Sevgili okuyucularım, hukukla, gazetecilikle uzaktan yakından ilgisi olmayan bir şahıs savcılığa gidiyor, beğenmediği haber ve köşe yazıları hakkında şikayet dilekçesi veriyor, sonrasında polisler gelip bizim ifademizi alıyor.
Polisler gazeteye geldiğinde zannettim ki beş dakikada ifade verip işi bitiririm. Fakat bir sürü formalite varmış.
En son aşamada, şikayetçi şahısla -yasa gereği- uzlaşma isteyip istemediğim soruldu.
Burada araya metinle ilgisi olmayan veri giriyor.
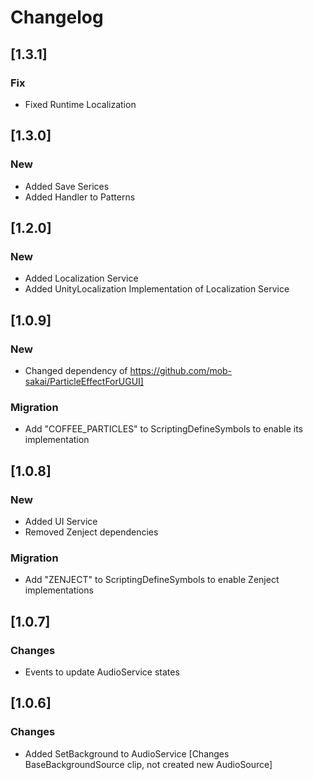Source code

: # Changelog


## [1.3.1]
### Fix
- Fixed Runtime Localization

## [1.3.0]
### New
- Added Save Serices
- Added Handler to Patterns

## [1.2.0]
### New
- Added Localization Service
- Added UnityLocalization Implementation of Localization Service

## [1.0.9]
### New
- Changed dependency of https://github.com/mob-sakai/ParticleEffectForUGUI]
### Migration
- Add "COFFEE_PARTICLES" to ScriptingDefineSymbols to enable its implementation

## [1.0.8]
### New
- Added UI Service
- Removed Zenject dependencies
### Migration
- Add "ZENJECT" to ScriptingDefineSymbols to enable Zenject implementations

## [1.0.7]
### Changes
- Events to update AudioService states

## [1.0.6]
### Changes
- Added SetBackground to AudioService [Changes BaseBackgroundSource clip, not created new AudioSource]

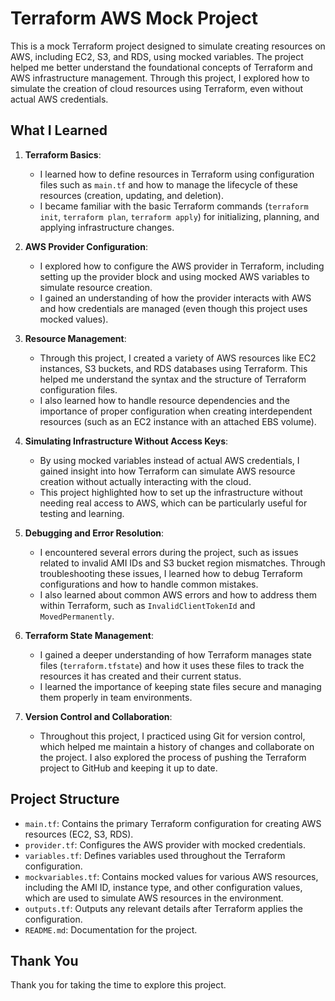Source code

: # Terraform AWS Mock Project

This is a mock Terraform project designed to simulate creating resources on AWS, including EC2, S3, and RDS, using mocked variables. The project helped me better understand the foundational concepts of Terraform and AWS infrastructure management. Through this project, I explored how to simulate the creation of cloud resources using Terraform, even without actual AWS credentials.

## What I Learned

1. **Terraform Basics**:
   - I learned how to define resources in Terraform using configuration files such as `main.tf` and how to manage the lifecycle of these resources (creation, updating, and deletion).
   - I became familiar with the basic Terraform commands (`terraform init`, `terraform plan`, `terraform apply`) for initializing, planning, and applying infrastructure changes.

2. **AWS Provider Configuration**:
   - I explored how to configure the AWS provider in Terraform, including setting up the provider block and using mocked AWS variables to simulate resource creation.
   - I gained an understanding of how the provider interacts with AWS and how credentials are managed (even though this project uses mocked values).

3. **Resource Management**:
   - Through this project, I created a variety of AWS resources like EC2 instances, S3 buckets, and RDS databases using Terraform. This helped me understand the syntax and the structure of Terraform configuration files.
   - I also learned how to handle resource dependencies and the importance of proper configuration when creating interdependent resources (such as an EC2 instance with an attached EBS volume).

4. **Simulating Infrastructure Without Access Keys**:
   - By using mocked variables instead of actual AWS credentials, I gained insight into how Terraform can simulate AWS resource creation without actually interacting with the cloud.
   - This project highlighted how to set up the infrastructure without needing real access to AWS, which can be particularly useful for testing and learning.

5. **Debugging and Error Resolution**:
   - I encountered several errors during the project, such as issues related to invalid AMI IDs and S3 bucket region mismatches. Through troubleshooting these issues, I learned how to debug Terraform configurations and how to handle common mistakes.
   - I also learned about common AWS errors and how to address them within Terraform, such as `InvalidClientTokenId` and `MovedPermanently`.

6. **Terraform State Management**:
   - I gained a deeper understanding of how Terraform manages state files (`terraform.tfstate`) and how it uses these files to track the resources it has created and their current status.
   - I learned the importance of keeping state files secure and managing them properly in team environments.

7. **Version Control and Collaboration**:
   - Throughout this project, I practiced using Git for version control, which helped me maintain a history of changes and collaborate on the project. I also explored the process of pushing the Terraform project to GitHub and keeping it up to date.

## Project Structure

- `main.tf`: Contains the primary Terraform configuration for creating AWS resources (EC2, S3, RDS).
- `provider.tf`: Configures the AWS provider with mocked credentials.
- `variables.tf`: Defines variables used throughout the Terraform configuration.
- `mockvariables.tf`: Contains mocked values for various AWS resources, including the AMI ID, instance type, and other configuration values, which are used to simulate AWS     resources in the environment.
- `outputs.tf`: Outputs any relevant details after Terraform applies the configuration.
- `README.md`: Documentation for the project.

## Thank You

Thank you for taking the time to explore this project.
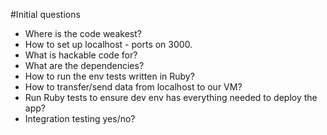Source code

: #Initial questions

- Where is the code weakest?
- How to set up localhost - ports on 3000.
- What is hackable code for?
- What are the dependencies?
- How to run the env tests written in Ruby?
- How to transfer/send data from localhost to our VM?
- Run Ruby tests to ensure dev env has everything needed to deploy the app?
- Integration testing yes/no?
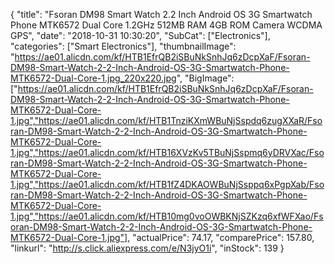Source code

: {
	"title": "Fsoran DM98 Smart Watch 2.2 Inch Android OS 3G Smartwatch Phone MTK6572 Dual Core 1.2GHz 512MB RAM 4GB ROM Camera WCDMA GPS",
	"date": "2018-10-31 10:30:20",
	"SubCat": ["Electronics"],
	"categories": ["Smart Electronics"],
	"thumbnailImage": "https://ae01.alicdn.com/kf/HTB1EfrQB2iSBuNkSnhJq6zDcpXaF/Fsoran-DM98-Smart-Watch-2-2-Inch-Android-OS-3G-Smartwatch-Phone-MTK6572-Dual-Core-1.jpg_220x220.jpg",
	"BigImage": ["https://ae01.alicdn.com/kf/HTB1EfrQB2iSBuNkSnhJq6zDcpXaF/Fsoran-DM98-Smart-Watch-2-2-Inch-Android-OS-3G-Smartwatch-Phone-MTK6572-Dual-Core-1.jpg","https://ae01.alicdn.com/kf/HTB1TnziKXmWBuNjSspdq6zugXXaR/Fsoran-DM98-Smart-Watch-2-2-Inch-Android-OS-3G-Smartwatch-Phone-MTK6572-Dual-Core-1.jpg","https://ae01.alicdn.com/kf/HTB16XVzKv5TBuNjSspmq6yDRVXac/Fsoran-DM98-Smart-Watch-2-2-Inch-Android-OS-3G-Smartwatch-Phone-MTK6572-Dual-Core-1.jpg","https://ae01.alicdn.com/kf/HTB1fZ4DKAOWBuNjSsppq6xPgpXab/Fsoran-DM98-Smart-Watch-2-2-Inch-Android-OS-3G-Smartwatch-Phone-MTK6572-Dual-Core-1.jpg","https://ae01.alicdn.com/kf/HTB10mg0voOWBKNjSZKzq6xfWFXao/Fsoran-DM98-Smart-Watch-2-2-Inch-Android-OS-3G-Smartwatch-Phone-MTK6572-Dual-Core-1.jpg"],
	"actualPrice": 74.17,
	"comparePrice": 157.80,
	"linkurl": "http://s.click.aliexpress.com/e/N3jyO1i",
	"inStock": 139
}
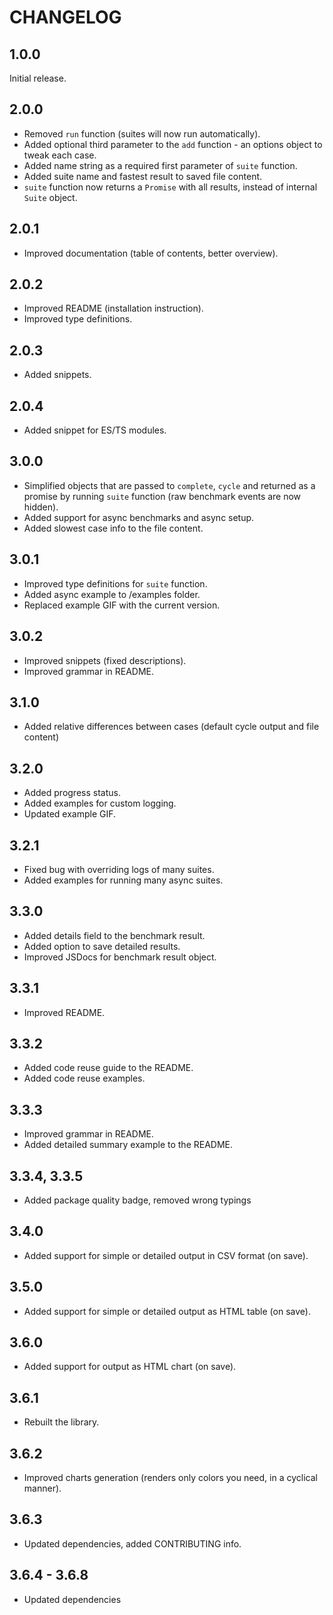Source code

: # CHANGELOG

## 1.0.0

Initial release.

## 2.0.0

- Removed `run` function (suites will now run automatically).
- Added optional third parameter to the `add` function - an options object to tweak each case.
- Added name string as a required first parameter of `suite` function.
- Added suite name and fastest result to saved file content.
- `suite` function now returns a `Promise` with all results, instead of internal `Suite` object.

## 2.0.1

- Improved documentation (table of contents, better overview).

## 2.0.2

- Improved README (installation instruction).
- Improved type definitions.

## 2.0.3

- Added snippets.

## 2.0.4

- Added snippet for ES/TS modules.

## 3.0.0

- Simplified objects that are passed to `complete`, `cycle` and returned as a promise by running `suite` function (raw benchmark events are now hidden).
- Added support for async benchmarks and async setup.
- Added slowest case info to the file content.

## 3.0.1

- Improved type definitions for `suite` function.
- Added async example to /examples folder.
- Replaced example GIF with the current version.

## 3.0.2

- Improved snippets (fixed descriptions).
- Improved grammar in README.

## 3.1.0

- Added relative differences between cases (default cycle output and file content)

## 3.2.0

- Added progress status.
- Added examples for custom logging.
- Updated example GIF.

## 3.2.1

- Fixed bug with overriding logs of many suites.
- Added examples for running many async suites.

## 3.3.0

- Added details field to the benchmark result.
- Added option to save detailed results.
- Improved JSDocs for benchmark result object.

## 3.3.1

- Improved README.

## 3.3.2

- Added code reuse guide to the README.
- Added code reuse examples.

## 3.3.3

- Improved grammar in README.
- Added detailed summary example to the README.

## 3.3.4, 3.3.5

- Added package quality badge, removed wrong typings

## 3.4.0

- Added support for simple or detailed output in CSV format (on save).

## 3.5.0

- Added support for simple or detailed output as HTML table (on save).

## 3.6.0

- Added support for output as HTML chart (on save).

## 3.6.1

- Rebuilt the library.

## 3.6.2

- Improved charts generation (renders only colors you need, in a cyclical manner).

## 3.6.3

- Updated dependencies, added CONTRIBUTING info.

## 3.6.4 - 3.6.8

- Updated dependencies
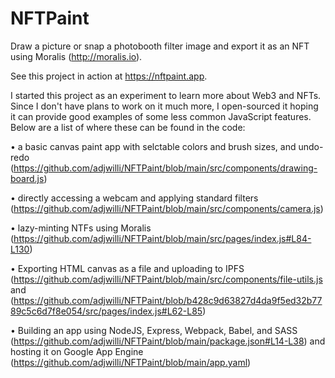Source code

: # NFTPaint

Draw a picture or snap a photobooth filter image and export it as an NFT using Moralis (http://moralis.io).

See this project in action at https://nftpaint.app.

I started this project as an experiment to learn more about Web3 and NFTs. Since I don't have plans to work on it much more, I open-sourced it hoping it can provide good examples of some less common JavaScript features. Below are a list of where these can be found in the code:

• a basic canvas paint app with selctable colors and brush sizes, and undo-redo (https://github.com/adjwilli/NFTPaint/blob/main/src/components/drawing-board.js)

• directly accessing a webcam and applying standard filters (https://github.com/adjwilli/NFTPaint/blob/main/src/components/camera.js)

• lazy-minting NTFs using Moralis (https://github.com/adjwilli/NFTPaint/blob/main/src/pages/index.js#L84-L130)

• Exporting HTML canvas as a file and uploading to IPFS (https://github.com/adjwilli/NFTPaint/blob/main/src/components/file-utils.js and (https://github.com/adjwilli/NFTPaint/blob/b428c9d63827d4da9f5ed32b7789c5c6d7f8e054/src/pages/index.js#L62-L85)

• Building an app using NodeJS, Express, Webpack, Babel, and SASS (https://github.com/adjwilli/NFTPaint/blob/main/package.json#L14-L38) and hosting it on Google App Engine (https://github.com/adjwilli/NFTPaint/blob/main/app.yaml)
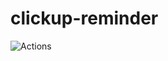 # clickup-reminder

![Actions](https://github.com/t2h5/clickup-reminder/workflows/Actions/badge.svg)
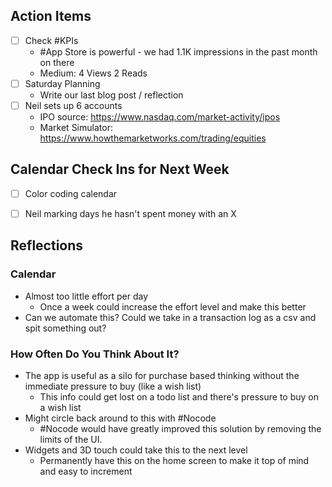 ## Action Items
- [ ] Check #KPIs 
	- #App Store is powerful - we had 1.1K impressions in the past month on there
	- Medium: 4 Views 2 Reads
- [ ] Saturday Planning
	- Write our last blog post / reflection
- [ ] Neil sets up 6 accounts
	- IPO source: https://www.nasdaq.com/market-activity/ipos
	- Market Simulator: https://www.howthemarketworks.com/trading/equities


## Calendar Check Ins for Next Week
- [ ] Color coding calendar
- [ ] Neil marking days he hasn't spent money with an X


## Reflections
### Calendar
- Almost too little effort per day
	- Once a week could increase the effort level and make this better 
- Can we automate this? Could we take in a transaction log as a csv and spit something out?

### How Often Do You Think About It?
- The app is useful as a silo for purchase based thinking without the immediate pressure to buy (like a wish list)
	- This info could get lost on a todo list and there's pressure to buy on a wish list
- Might circle back around to this with #Nocode 
	- #Nocode would have greatly improved this solution by removing the limits of the UI. 
- Widgets and 3D touch could take this to the next level
	- Permanently have this on the home screen to make it top of mind and easy to increment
Bunun formlarını doldurmak bile 15 dakika zamanımızı aldı.
Tam yazı saati gelmiş, yazıya başlamak zorundayım ama anlamsız bir işle zaman yitiriyoruz. Hem polisler, hem de ben! Böylece iki saate yakın uğraştık.
Şimdi işin esas ve en önemli noktasına gelelim. Herhangi vatandaş bizim haber ve yazılarımızı okur ve beğenmezse tepkisini bize yazarak gösterebilir. Faks numaram ve internet adresim her gün yazımın üzerinde yer alıyor.
Ama olayımızda, hiç ilgisiz bir şahıs beğenmediği haber ve yazılar için savcılığa suç duyurusunda bulunuyor, üçüncü kişilerin avukatlığına soyunuyor…
Ve Kastamonu Cumhuriyet savcılığı da bu anlamsız şikayet dilekçesini işleme koyup bizim ifademizin alınmasını istiyor. Levent Kırca ve İlyas Salman için de aynı işlem herhalde yapılmıştır veya yapılacaktır.

* * *

Tam 36 yıllık gazeteciyim, böyle bir olayla ilk kez karşılaştım.
Bu, acaba iktidarın muhalif gazetecilere karşı onları tedirgin etmek amacıyla yeni tezgahladığı bir oyun olabilir mi!
Eğer bir gazetenin verdiği haber doğru değilse, tekzip ve açıklama mekanizmaları çalışır.
Eğer bir yazıda herhangi bir kişiye hakaret varsa, o kişi her zaman dava açma hakkına sahiptir.
Üstelik bu konuda devlet bir sürü gereksiz yazışma yapıyor. Kastamonu, dilekçeyi ifadem alınsın diye İstanbul'a havale etmiş. İstanbul savcılığı “Bizimle ilgisi yok” diyerek Küçükçekmece'ye, orası da Ankara Cumhuriyet savcılığına göndermiş.
Ankara bu işi Emniyet'e sevk etmiş. Devletin polisleri de işi gücü bırakıp bizim ifademizi almakla uğraşıyor. Ayıptır, günahtır yaaa!.. Gereksiz yere yapılan yazışmaları ve zaman kaybını düşünün!

* * *

Savcılığın bu tavrı yol olursa, sonrasında biz gazeteciler için bazı ilginç durumlar ortaya çıkar.
Her vatandaş, haberini ve yazısını beğenmediği muhabir veya köşe yazarını savcılıklara şikayet etmeye başlar.
Varsayalım AKP, kendi yandaşlarına -gazeteci isimlerini de vererek- el altından bir haber iletti:
“Şu gazeteciler ne yazarsa savcılığa suç duyurusunda bulunun, uğraştırın onları.”
Böyle bir durumda biz ne yapacağız? Önüne gelen yandaş bizim yazıları bulunduğu yerin savcılığına şikayet etmeye başlarsa, öyle bir süreçle nasıl baş edeceğiz?
Savcılıklar bunları ciddiye alıp işleme koymaya başladıkları takdirde, günlük şikayet sayısına göre işi gücü bırakıp her gün belki yüzlerce ifade mi vereceğiz? Bu nasıl iştir?
Adalet Bakanlığı bu konuda savcıları uyarmalıdır. Aksi takdirde kafası bozulan, bizim haber ve yazıları beğenmeyen ilgisiz kişiler bu furyada rol kapma sırasına girecektir.
Savcılığın bu tavrı, ilgisiz bir şahsın şikayet dilekçesini işleme koyup bizlerden ifade istemesi, her şeyden önce basın özgürlüğüne ters düşer. Böyle bir uygulama hukuk kurallarına da aykırıdır, işin sonu gelmez.
Adalet Bakanlığı herhalde gerekeni yapacaktır, yapmalıdır.